During the middle stage of a meditation walk (the “holding the silence” phase) I will sometimes use this time to allow a most perfect picture to come to me. This is unlike vacation photos where we try to capture the essence of a trip through a multitude of photos – where getting a good shot can take precedence over being fully present to the event/environment itself. This is about being fully present, without searching for a “photo op” and instead staying open to what our surroundings reveal to us in due time and without fanfare. These are more like “oh my” moments that “wooo-hooo” moments.

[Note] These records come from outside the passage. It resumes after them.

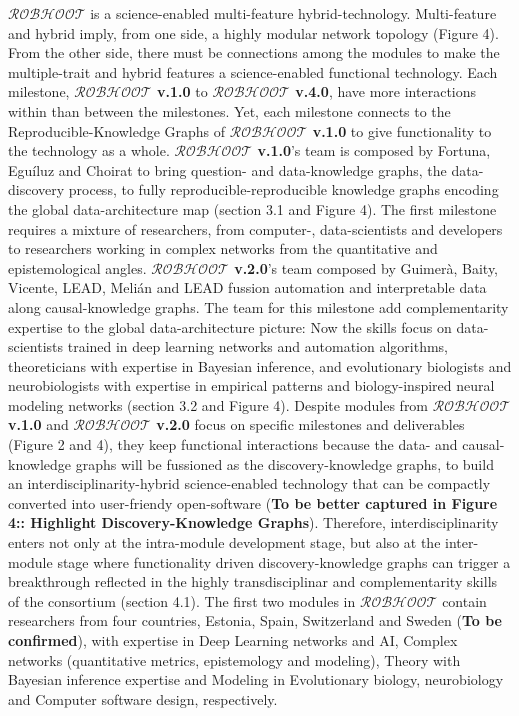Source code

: \documentclass[11pt, a4paper]{article} %
\begin{document}
  {\bf $\mathcal{ROBHOOT}$} is a science-enabled multi-feature
  hybrid-technology. Multi-feature and hybrid imply, from one side, a
  highly modular network topology (Figure 4). From the other side,
  there must be connections among the modules to make the
  multiple-trait and hybrid features a science-enabled functional
  technology. Each milestone, {\bf $\mathcal{ROBHOOT}$ v.1.0} to {\bf
    $\mathcal{ROBHOOT}$ v.4.0}, have more interactions within than
  between the milestones. Yet, each milestone connects to the
  Reproducible-Knowledge Graphs of {\bf $\mathcal{ROBHOOT}$ v.1.0} to
  give functionality to the technology as a whole. {\bf
    $\mathcal{ROBHOOT}$ v.1.0}'s team is composed by Fortuna,
  Egu\'iluz and Choirat to bring question- and data-knowledge graphs,
  the data-discovery process, to fully reproducible-reproducible
  knowledge graphs encoding the global data-architecture map (section
  3.1 and Figure 4). The first milestone requires a mixture of
  researchers, from computer-, data-scientists and developers to
  researchers working in complex networks from the quantitative and
  epistemological angles. {\bf $\mathcal{ROBHOOT}$ v.2.0}'s team
  composed by Guimer\`a, Baity, Vicente, LEAD, Meli\'an and LEAD
  fussion automation and interpretable data along causal-knowledge
  graphs. The team for this milestone add complementarity expertise to
  the global data-architecture picture: Now the skills focus on
  data-scientists trained in deep learning networks and automation
  algorithms, theoreticians with expertise in Bayesian inference, and
  evolutionary biologists and neurobiologists with expertise in
  empirical patterns and biology-inspired neural modeling networks
  (section 3.2 and Figure 4). Despite modules from {\bf
    $\mathcal{ROBHOOT}$ v.1.0} and {\bf $\mathcal{ROBHOOT}$ v.2.0}
  focus on specific milestones and deliverables (Figure 2 and 4), they
  keep functional interactions because the data- and causal-knowledge
  graphs will be fussioned as the discovery-knowledge graphs, to build
  an interdisciplinarity-hybrid science-enabled technology that can be
  compactly converted into user-friendy open-software ({\bf To be
    better captured in Figure 4:: Highlight Discovery-Knowledge
    Graphs}). Therefore, interdisciplinarity enters not only at the
  intra-module development stage, but also at the inter-module stage
  where functionality driven discovery-knowledge graphs can trigger a
  breakthrough reflected in the highly transdisciplinar and
  complementarity skills of the consortium (section 4.1). The first
  two modules in {\bf $\mathcal{ROBHOOT}$} contain researchers from
  four countries, Estonia, Spain, Switzerland and Sweden ({\bf To be
    confirmed}), with expertise in Deep Learning networks and AI,
  Complex networks (quantitative metrics, epistemology and modeling),
  Theory with Bayesian inference expertise and Modeling in
  Evolutionary biology, neurobiology and Computer software design,
  respectively.
\end{document}
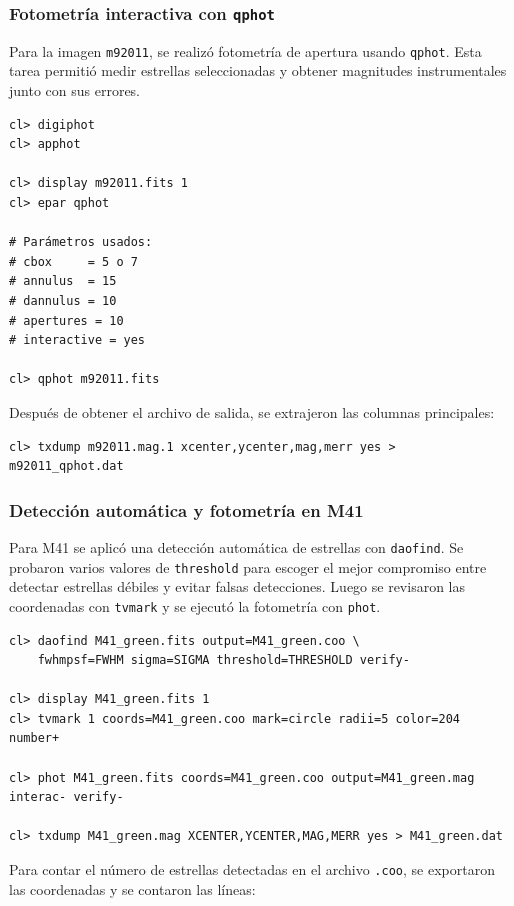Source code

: \documentclass[12pt,letterpaper]{article}
\begin{document}
\subsubsection{Fotometría interactiva con \texttt{qphot}}

Para la imagen \texttt{m92011}, se realizó fotometría de apertura usando \texttt{qphot}. Esta tarea permitió medir estrellas seleccionadas y obtener magnitudes instrumentales junto con sus errores.

\begin{lstlisting}
cl> digiphot
cl> apphot

cl> display m92011.fits 1
cl> epar qphot

# Parámetros usados:
# cbox     = 5 o 7
# annulus  = 15
# dannulus = 10
# apertures = 10
# interactive = yes

cl> qphot m92011.fits
\end{lstlisting}

Después de obtener el archivo de salida, se extrajeron las columnas principales:

\begin{lstlisting}
cl> txdump m92011.mag.1 xcenter,ycenter,mag,merr yes > m92011_qphot.dat
\end{lstlisting}


\subsubsection{Detección automática y fotometría en M41}

Para M41 se aplicó una detección automática de estrellas con \texttt{daofind}. Se probaron varios valores de \texttt{threshold} para escoger el mejor compromiso entre detectar estrellas débiles y evitar falsas detecciones. Luego se revisaron las coordenadas con \texttt{tvmark} y se ejecutó la fotometría con \texttt{phot}.

\begin{lstlisting}
cl> daofind M41_green.fits output=M41_green.coo \
    fwhmpsf=FWHM sigma=SIGMA threshold=THRESHOLD verify-

cl> display M41_green.fits 1
cl> tvmark 1 coords=M41_green.coo mark=circle radii=5 color=204 number+

cl> phot M41_green.fits coords=M41_green.coo output=M41_green.mag interac- verify-

cl> txdump M41_green.mag XCENTER,YCENTER,MAG,MERR yes > M41_green.dat
\end{lstlisting}

Para contar el número de estrellas detectadas en el archivo \texttt{.coo}, se exportaron las coordenadas y se contaron las líneas:
\end{document}
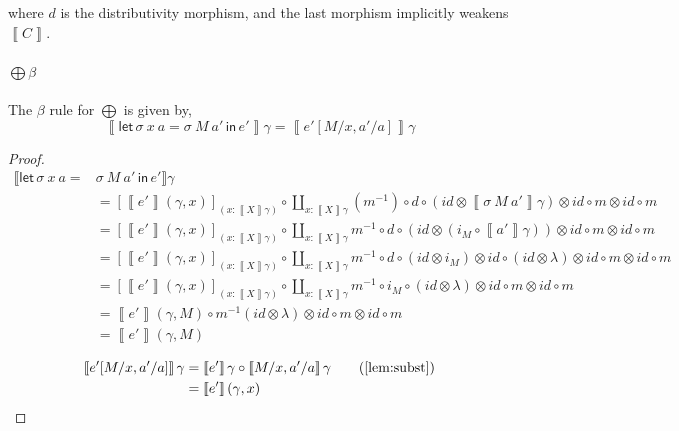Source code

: \documentclass[acmsmall,nonacm]{acmart}
\newcommand{\sem}[1]{\left\llbracket{#1}\right\rrbracket}
\newcommand{\semg}[1]{\sem{#1}\gamma}
\newcommand{\letin}[3]{\mathsf{let}\, #1 = #2 \, \mathsf{in}\, #3}
\begin{document}
where $d$ is the distributivity morphism, and the last morphism implicitly
weakens $\sem{C}$.

\paragraph{$\bigoplus\beta$}
The $\beta$ rule for $\bigoplus$ is given by,
\[
  \semg{\letin {\sigma~x~a} {\sigma~M~a'} {e'}} = \semg{e'[M/x,a'/a]}
\]
\begin{proof}
  \begin{align*}
  \llbracket \mathsf{let}\, {\sigma~x~a} = & {\sigma~M~a'} \, \mathsf{in}\, {e'} \rrbracket \gamma \\
  & = {[ \sem{e'}(\gamma , x) ]_{(x : \semg{X})}} \circ \coprod_{x:\semg{X}}(m^{-1}) \circ d \circ (id
  \otimes \semg{\sigma~M~a'}) \otimes id \circ m \otimes id \circ m \\
  & = {[ \sem{e'}(\gamma , x) ]_{(x : \semg{X})}} \circ \coprod_{x:\semg{X}}m^{-1} \circ d \circ (id
  \otimes (i_M \circ \semg{a'})) \otimes id \circ m \otimes id \circ m \\
  & = {[ \sem{e'}(\gamma , x) ]_{(x : \semg{X})}} \circ \coprod_{x:\semg{X}} m^{-1} \circ d \circ (id \otimes i_M) \otimes id \circ (id \otimes  \lambda) \otimes id \circ m \otimes id \circ m \\
  & = {[ \sem{e'}(\gamma , x) ]_{(x : \semg{X})}} \circ \coprod_{x:\semg{X}} m^{-1} \circ i_M \circ (id \otimes  \lambda) \otimes id \circ m \otimes id \circ m \\
  & = \sem{e'}(\gamma , M) \circ m^{-1} (id \otimes  \lambda) \otimes id \circ m \otimes id \circ m \\
  & = \sem{e'}(\gamma , M) \tag{coherence}
  \end{align*}

  \begin{align*}
    \semg{e'[M/x,a'/a]}
    &= \semg{e'} \circ \semg{M/x,a'/a} \tag{\cref{lem:subst}} \\
    &= \sem{e'}(\gamma , x)
  \end{align*}
\end{proof}
\end{document}
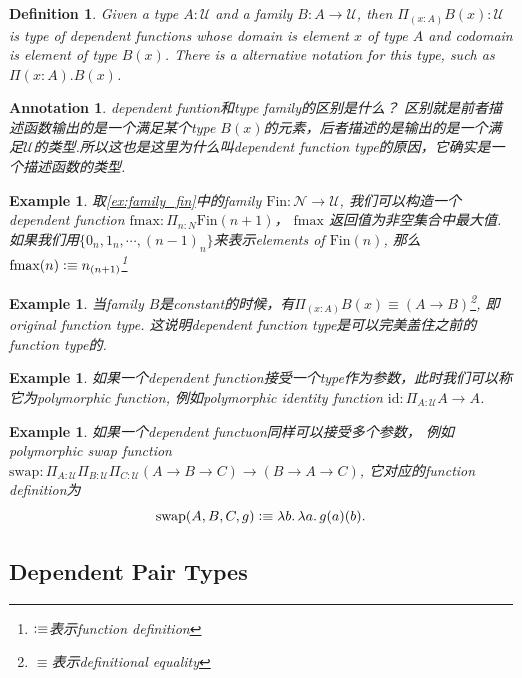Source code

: \documentclass{article}
\newtheorem{example}[theorem]{Example}
\newtheorem{definition}[theorem]{Definition}
\newtheorem{annotation}[theorem]{Annotation}
\newcommand{\lam}[2]{\ensuremath{\lambda #1\ldotp #2}} %
\newcommand{\defeqv}{\vcentcolon\equiv}
\begin{document}
\begin{definition}
\rm Given a type $A:\mathcal{U}$ and a family $B:A \to \mathcal{U}$, then $\Pi_{(x:A)} B(x):\mathcal{U}$ is type of dependent functions whose domain is element $x$ of type $A$ and  codomain is element of type $B(x)$. There is a alternative notation for this type, such as $\Pi(x : A).B(x)$.
\end{definition}

\begin{annotation}
\rm dependent funtion和type family的区别是什么？ 区别就是前者描述函数输出的是一个满足某个type $B(x)$的元素，后者描述的是输出的是一个满足$\mathcal{U}$的类型.所以这也是这里为什么叫dependent function type的原因，它确实是一个描述函数的类型.
\end{annotation}


\begin{example}
\rm 取\ref{ex:family_fin}中的family $\text{Fin}:\mathcal{N} \to \mathcal{U}$, 我们可以构造一个dependent function $\text{fmax}:\Pi_{n : N} \text{Fin}(n+1)$， $\text{fmax}$
返回值为非空集合中最大值. 如果我们用$\{0_{n}, 1_{n}, \cdots, (n-1)_n\}$来表示elements of $\text{Fin}(n)$, 那么$\text{fmax}(n) \defeqv n_{(n+1)}$\footnote{$\defeqv$表示function definition} 
\end{example}

\begin{example}
\rm 当family $B$是constant的时候，有$\Pi_{(x:A)} B(x) \equiv (A \to B)$\footnote{$\equiv$表示definitional equality}, 即original function type. 这说明dependent function type是可以完美盖住之前的function type的.
\end{example}

\begin{example}
\rm 如果一个dependent function接受一个type作为参数，此时我们可以称它为polymorphic function, 例如polymorphic identity function $\text{id}:\Pi_{A:\mathcal{U}} A \to A$.
\end{example}

\begin{example}
\rm 如果一个dependent functuon同样可以接受多个参数， 例如polymorphic swap function $\text{swap}: \Pi_{A:\mathcal{U}}\Pi_{B:\mathcal{U}}\Pi_{C:\mathcal{U}}(A \to B \to C) \to (B \to A \to C)$, 它对应的function definition为
\[
	\text{swap}(A,B,C,g) \defeqv \lam{b}{\lam{a}{g(a)(b)}}.
\]
\end{example}

\subsection{Dependent Pair Types}
\end{document}
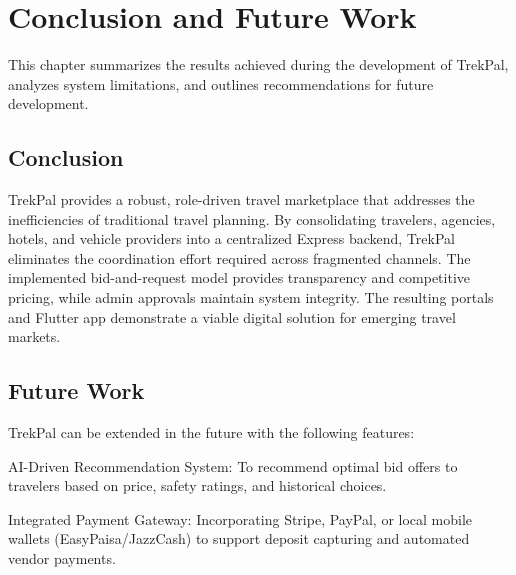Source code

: \documentclass[12pt,a4paper]{article}
\newlength{\ThesisParagraphIndent}
\newcommand{\ThesisParagraph}[1]{%
  \par\begingroup
  \setlength{\leftskip}{\ThesisParagraphIndent}%
  \setlength{\parindent}{0pt}%
  \noindent#1\par
  \endgroup}
\begin{document}
\section{Conclusion and Future Work}

\ThesisParagraph{This chapter summarizes the results achieved during the development of TrekPal, analyzes system limitations, and outlines recommendations for future development.}


\subsection{Conclusion}

\ThesisParagraph{TrekPal provides a robust, role-driven travel marketplace that addresses the inefficiencies of traditional travel planning. By consolidating travelers, agencies, hotels, and vehicle providers into a centralized Express backend, TrekPal eliminates the coordination effort required across fragmented channels. The implemented bid-and-request model provides transparency and competitive pricing, while admin approvals maintain system integrity. The resulting portals and Flutter app demonstrate a viable digital solution for emerging travel markets.}


\subsection{Future Work}

\ThesisParagraph{TrekPal can be extended in the future with the following features:}


\begin{list}{}{\setlength{\leftmargin}{\dimexpr\ThesisParagraphIndent+1.5em\relax}\setlength{\labelsep}{0.5em}\setlength{\topsep}{2pt}\setlength{\parsep}{0pt}}
\item[1.] AI-Driven Recommendation System: To recommend optimal bid offers to travelers based on price, safety ratings, and historical choices.
\end{list}


\begin{list}{}{\setlength{\leftmargin}{\dimexpr\ThesisParagraphIndent+1.5em\relax}\setlength{\labelsep}{0.5em}\setlength{\topsep}{2pt}\setlength{\parsep}{0pt}}
\item[2.] Integrated Payment Gateway: Incorporating Stripe, PayPal, or local mobile wallets (EasyPaisa/JazzCash) to support deposit capturing and automated vendor payments.
\end{list}
\end{document}
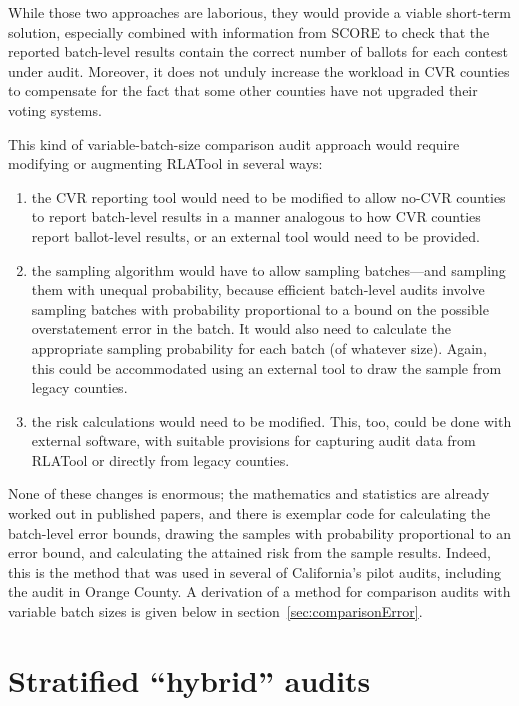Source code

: \documentclass[12pt]{article}
\begin{document}
While those two approaches are laborious, they would provide a viable short-term solution,
especially combined with information from SCORE to check that the reported batch-level results contain the correct number of ballots for each contest under audit.
Moreover, it does not unduly increase the workload in CVR counties
to compensate for the fact that some other counties have not upgraded their voting
systems.

This kind of variable-batch-size comparison audit approach would require modifying or augmenting
RLATool in several ways: 

\begin{enumerate}

  \item the CVR reporting tool would need to be modified to allow no-CVR counties to
report batch-level results in a manner analogous to how CVR counties report
ballot-level results, or an external tool would need to be provided.

  \item the sampling
algorithm would have to allow sampling batches---and sampling them with unequal probability,
because efficient batch-level audits involve sampling batches with probability proportional
to a bound on the possible overstatement error in the batch.
It would also need to calculate the appropriate sampling probability for each batch (of whatever size).
Again, this could be accommodated using an external tool to draw the sample from legacy counties.

  \item the risk calculations would need to be modified. 
This, too, could be done with external software, with suitable provisions for capturing audit data
from RLATool or directly from legacy counties.
\end{enumerate}

None of these changes is enormous; the mathematics and statistics are already worked out
in published papers, and there is exemplar code for calculating the
batch-level error bounds, drawing the samples with probability proportional to an
error bound, and calculating the attained risk from the sample results.
Indeed, this is the method that was used in several of California's pilot audits,
including the audit in Orange County.
A derivation of a method for comparison audits with variable batch sizes is given below
in section~\ref{sec:comparisonError}.

\section{Stratified ``hybrid'' audits} \label{sec:hybrid}
\end{document}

During this phase, keep yourself focused on the here and now – your pathway, your breath. But also ask to be open to anything in the environment that would make you glad that you stopped and absorbed a moment in more detail. Although I use a small digital camera for photos, you could use your cell phone camera; or, if sans camera, you can take a mental picture by outlining a virtual frame using your two index fingers and thumbs to form a square. Give yourself permission to take up to three pictures, which allows you plenty of silent time along a trail – fewer pictures and your focus disappears too early; more pictures and your walk turns into a photo expedition. I have found that focusing on my walk and allowing my peripheral vision to bring something into focus works best. And, I photograph objects “as they are” – leaving the object, background, shapes, sizes, colors, and patterns unchanged.
The end result is a sense of slo-mo walking, an appreciation for the diversity of life, and an increased sense of awe in the minute details that surround us.